Porque, primero, hay que reconocer que la mayor parte de la culpa en la falta de dialogo recae, en estos momentos, del lado de la Generalitat. Su president, Carles Puigdemont, hace oídos sordos a las llamadas a participar en la próxima conferencia de presidentes autonómicos, que va a tener, sin duda, una gran importancia en la marcha del Estado de las autonomías. Como si nada de eso fuese con Cataluña, pretende, en operación falsa de imagen, Puigdemont. Pues claro que a los catalanes les va mucho en lo que allí se debata, comenzando por el tema de las relaciones de las autonomías con la Unión Europea. Pero a Puigdemont le preocupa más el presentarse no como «primus inter pares», sino como absolutamente ajeno a lo que el resto de los españoles decidan. Ese va a ser un grave error.
Un error que espero que no tenga su contrapartida en las equivocaciones que puedan padecer quienes se encarguen de dar una respuesta a Puigdemont y a la parte de los catalanes que le siguen. Aprecio un endurecimiento de las posiciones en lo que podríamos, sin ánimo peyorativo, llamar «centralismo» con respecto a un «procés» catalán que ni va a poder ser ni debe continuar más allá, pero que acabará siendo y continuando si las tesis de los más «halcones» en el Estado central se enconan y endurecen. No es judicializando la vida política en relación a Cataluña -menos mal, en mi opinión, que una mayoría en el Congreso de los Diputados, reformando la ley sobre el Tribunal Constitucional, se ha dado cuenta–, ni con amenazas de echar encima de los «disidentes» determinados artículos de la Constitución, como mejoraremos las relaciones entre ambas partes.

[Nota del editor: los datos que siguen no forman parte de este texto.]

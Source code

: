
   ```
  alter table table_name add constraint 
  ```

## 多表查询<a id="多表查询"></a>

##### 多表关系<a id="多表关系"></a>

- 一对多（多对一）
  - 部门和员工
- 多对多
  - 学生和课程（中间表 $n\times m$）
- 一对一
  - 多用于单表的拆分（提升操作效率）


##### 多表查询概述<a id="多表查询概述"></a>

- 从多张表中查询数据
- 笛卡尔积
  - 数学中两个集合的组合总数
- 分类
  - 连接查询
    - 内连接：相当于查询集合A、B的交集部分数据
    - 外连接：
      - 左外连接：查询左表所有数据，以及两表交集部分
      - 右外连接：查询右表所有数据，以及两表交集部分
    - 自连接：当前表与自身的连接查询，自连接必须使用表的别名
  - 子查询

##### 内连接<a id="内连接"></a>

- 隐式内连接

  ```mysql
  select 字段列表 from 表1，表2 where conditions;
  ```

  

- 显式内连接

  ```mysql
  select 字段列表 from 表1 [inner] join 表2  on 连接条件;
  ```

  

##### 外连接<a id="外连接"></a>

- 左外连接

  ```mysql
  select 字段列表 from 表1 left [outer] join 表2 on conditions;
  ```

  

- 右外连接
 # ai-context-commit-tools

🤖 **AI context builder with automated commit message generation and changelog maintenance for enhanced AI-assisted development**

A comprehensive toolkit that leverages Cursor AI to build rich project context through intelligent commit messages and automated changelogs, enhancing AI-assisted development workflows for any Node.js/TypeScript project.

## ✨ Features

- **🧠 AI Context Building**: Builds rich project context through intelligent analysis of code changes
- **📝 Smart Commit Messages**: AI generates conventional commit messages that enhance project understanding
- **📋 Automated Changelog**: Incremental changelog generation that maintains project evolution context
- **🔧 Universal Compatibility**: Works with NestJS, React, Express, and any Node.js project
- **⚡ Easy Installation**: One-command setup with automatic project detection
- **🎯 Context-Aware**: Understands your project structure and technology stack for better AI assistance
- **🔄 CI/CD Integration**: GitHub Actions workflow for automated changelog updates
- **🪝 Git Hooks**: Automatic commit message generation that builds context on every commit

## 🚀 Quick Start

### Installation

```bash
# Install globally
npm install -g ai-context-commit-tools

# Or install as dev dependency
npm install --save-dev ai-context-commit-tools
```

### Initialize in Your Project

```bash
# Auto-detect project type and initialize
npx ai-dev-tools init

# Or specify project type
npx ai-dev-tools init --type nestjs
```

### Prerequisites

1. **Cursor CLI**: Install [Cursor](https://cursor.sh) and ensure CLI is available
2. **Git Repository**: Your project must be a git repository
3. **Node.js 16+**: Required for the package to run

Este viernes va a ser, sin duda, un mal día para quienes creemos que el entendimiento entre posiciones diferentes es aún posible, salvando así la unidad de la nación. Pero, claro, quienes tal creemos parecemos ser cada día más minoritarios, en Barcelona y en Madrid: se va abriendo una sima cada vez más difícil de cerrar. Si yo escribo aquí que, en mi opinión, resultará inevitable celebrar en algún momento un referéndum de autodeterminación, y que ese referéndum debe estar amparado con todas las garantías del Estado, para que los independentistas, como a mí me gustaría, lo pierdan, ¿no recibiré una auténtica descarga de fusilería desde las redes sociales, tan salvajemente polarizadas?

Pues de eso es precisamente de lo que me quejo: hay que permitir que la Política, con mayúscula, que es el arte de hacer fácil lo que es posible, y de hacer posible lo que parece imposible, tenga un papel protagonista en este juego. Y me temo que las corrientes mayoritarias van, ay, en otro sentido, el del politiquerío y el empecinamiento. Solo me queda decir que espero mucho del pragmatismo y del talento de quienes, desde el lado «madrileño», pero también de algunos desde el lado catalán, ahora negocian una aproximación de posiciones. Un fracaso ahora, propiciado por desafíos y palabras altisonantes, nos puede costar muy caro.